Morsi’s removal by army makes democracy look incompatible with Muslim world

Analysis: Egypt has mutated from poster boy for free elections to a ballot-failed nation

Egyptian army soldiers wear gas masks before clashes with members of the Muslim Brotherhood and supporters of deposed Egyptian president Mohamed Morsi at Republican Guard headquarters in Nasr City, a suburb of Cairo, yesterday. Photograph: Reuters/Amr Abdallah Dalsh
Egyptian army soldiers wear gas masks before clashes with members of the Muslim Brotherhood and supporters of deposed Egyptian president Mohamed Morsi at Republican Guard headquarters in Nasr City, a suburb of Cairo, yesterday. Photograph: Reuters/Amr Abdallah Dalsh

For those trying to persuade Libya’s radicals to embrace democracy, the overthrow of neighbouring Egypt’s first democratically elected – and Islamist – president at the hands of the military has been nothing short of disastrous.
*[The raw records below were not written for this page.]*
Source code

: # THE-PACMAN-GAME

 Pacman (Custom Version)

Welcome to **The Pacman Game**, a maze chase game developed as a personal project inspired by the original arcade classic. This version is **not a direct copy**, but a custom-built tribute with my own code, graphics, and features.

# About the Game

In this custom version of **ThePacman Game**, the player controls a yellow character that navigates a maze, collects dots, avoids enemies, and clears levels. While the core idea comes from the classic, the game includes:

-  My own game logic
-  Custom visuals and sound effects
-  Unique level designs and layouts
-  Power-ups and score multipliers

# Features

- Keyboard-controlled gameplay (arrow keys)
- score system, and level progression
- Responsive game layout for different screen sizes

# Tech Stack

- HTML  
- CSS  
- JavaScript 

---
The constellation of militias that sprang up during Libya's 2011 revolution includes a number of hardliners that reject democracy as contrary to Islam. Chief among them is Ansar al-Sharia, the group accused of participating in an attack last year that killed the US ambassador to Libya. Its leader appeared on television in the run-up to Libya's first post-Gadafy elections last July to denounce the ballot. Efforts since to convince such people of the benefits of democracy have included bringing politically engaged Islamists from Egypt to argue the case.


Destroyed argument
"The arguments we make in favour of democracy have just fallen apart in their eyes. They have seen Islamists take part in elections and win only to lose everything in a way that is completely against democracy," said one mediator. "It will be far more difficult to get them to listen to us now."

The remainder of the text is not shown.